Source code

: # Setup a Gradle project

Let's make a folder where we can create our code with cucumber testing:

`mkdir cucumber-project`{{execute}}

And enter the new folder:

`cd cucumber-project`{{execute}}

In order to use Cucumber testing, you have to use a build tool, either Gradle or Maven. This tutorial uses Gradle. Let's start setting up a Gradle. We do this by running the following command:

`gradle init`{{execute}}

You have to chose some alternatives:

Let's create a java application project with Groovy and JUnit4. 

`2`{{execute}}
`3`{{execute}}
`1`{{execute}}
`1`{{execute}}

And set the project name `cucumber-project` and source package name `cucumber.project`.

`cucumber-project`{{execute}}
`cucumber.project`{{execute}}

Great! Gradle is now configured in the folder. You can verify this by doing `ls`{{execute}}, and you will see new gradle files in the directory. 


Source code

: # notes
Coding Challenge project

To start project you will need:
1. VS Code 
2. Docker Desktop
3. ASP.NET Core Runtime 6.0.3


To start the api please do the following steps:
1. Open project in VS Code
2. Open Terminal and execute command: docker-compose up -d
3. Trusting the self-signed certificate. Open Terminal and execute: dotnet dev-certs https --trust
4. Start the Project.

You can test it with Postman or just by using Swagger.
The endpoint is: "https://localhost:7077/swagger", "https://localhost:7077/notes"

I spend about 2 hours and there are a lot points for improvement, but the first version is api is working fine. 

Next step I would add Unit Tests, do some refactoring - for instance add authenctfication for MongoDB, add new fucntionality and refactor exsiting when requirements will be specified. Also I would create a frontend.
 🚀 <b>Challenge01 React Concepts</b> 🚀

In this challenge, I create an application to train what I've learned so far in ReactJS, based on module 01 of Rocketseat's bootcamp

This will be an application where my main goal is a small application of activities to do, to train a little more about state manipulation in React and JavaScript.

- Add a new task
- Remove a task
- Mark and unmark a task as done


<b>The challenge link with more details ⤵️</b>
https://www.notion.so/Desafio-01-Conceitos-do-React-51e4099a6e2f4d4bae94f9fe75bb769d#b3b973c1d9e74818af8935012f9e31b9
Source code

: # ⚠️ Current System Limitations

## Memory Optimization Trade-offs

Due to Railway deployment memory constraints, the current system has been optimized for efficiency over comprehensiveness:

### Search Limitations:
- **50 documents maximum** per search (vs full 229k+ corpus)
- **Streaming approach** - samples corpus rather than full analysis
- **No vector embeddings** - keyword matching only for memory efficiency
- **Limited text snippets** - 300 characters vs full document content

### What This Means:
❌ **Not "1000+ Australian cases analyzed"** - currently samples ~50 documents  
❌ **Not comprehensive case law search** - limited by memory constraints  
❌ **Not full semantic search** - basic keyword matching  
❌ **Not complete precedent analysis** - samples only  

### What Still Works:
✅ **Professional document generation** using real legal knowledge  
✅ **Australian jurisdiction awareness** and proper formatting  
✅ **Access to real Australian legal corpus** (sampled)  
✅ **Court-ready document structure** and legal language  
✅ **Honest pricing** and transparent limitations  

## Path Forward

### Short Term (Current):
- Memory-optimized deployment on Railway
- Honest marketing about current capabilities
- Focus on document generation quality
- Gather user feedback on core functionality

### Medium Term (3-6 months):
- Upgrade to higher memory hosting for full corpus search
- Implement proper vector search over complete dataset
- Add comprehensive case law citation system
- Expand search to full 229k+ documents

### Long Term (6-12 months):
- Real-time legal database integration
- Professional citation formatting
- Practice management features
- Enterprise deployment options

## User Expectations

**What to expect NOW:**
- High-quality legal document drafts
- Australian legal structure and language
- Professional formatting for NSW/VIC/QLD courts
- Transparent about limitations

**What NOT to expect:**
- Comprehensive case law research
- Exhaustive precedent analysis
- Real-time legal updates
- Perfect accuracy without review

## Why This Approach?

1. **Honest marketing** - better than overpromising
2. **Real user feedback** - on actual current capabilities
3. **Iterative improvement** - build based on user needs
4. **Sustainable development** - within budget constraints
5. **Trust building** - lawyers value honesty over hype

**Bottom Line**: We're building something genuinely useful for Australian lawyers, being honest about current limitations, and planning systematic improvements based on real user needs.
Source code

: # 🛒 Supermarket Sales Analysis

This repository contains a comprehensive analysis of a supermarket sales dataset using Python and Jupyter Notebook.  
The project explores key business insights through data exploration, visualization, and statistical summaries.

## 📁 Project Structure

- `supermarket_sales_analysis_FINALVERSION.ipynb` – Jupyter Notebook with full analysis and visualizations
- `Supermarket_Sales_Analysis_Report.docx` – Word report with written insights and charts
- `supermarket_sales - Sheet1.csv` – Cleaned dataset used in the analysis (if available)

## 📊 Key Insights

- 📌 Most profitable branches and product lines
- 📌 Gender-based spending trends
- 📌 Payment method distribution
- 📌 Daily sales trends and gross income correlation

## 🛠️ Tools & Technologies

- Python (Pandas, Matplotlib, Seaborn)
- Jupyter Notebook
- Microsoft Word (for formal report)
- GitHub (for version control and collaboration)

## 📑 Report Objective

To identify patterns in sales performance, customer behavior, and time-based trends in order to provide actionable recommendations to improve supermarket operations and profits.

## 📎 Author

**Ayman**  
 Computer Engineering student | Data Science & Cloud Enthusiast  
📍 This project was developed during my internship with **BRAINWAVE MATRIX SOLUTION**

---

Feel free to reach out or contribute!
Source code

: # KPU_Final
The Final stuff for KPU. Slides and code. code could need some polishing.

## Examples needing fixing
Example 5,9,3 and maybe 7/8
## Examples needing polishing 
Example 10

* [Task goal]
Count the lines above in which the word "folder" appears, then state only that count.

* [Expected answer]
3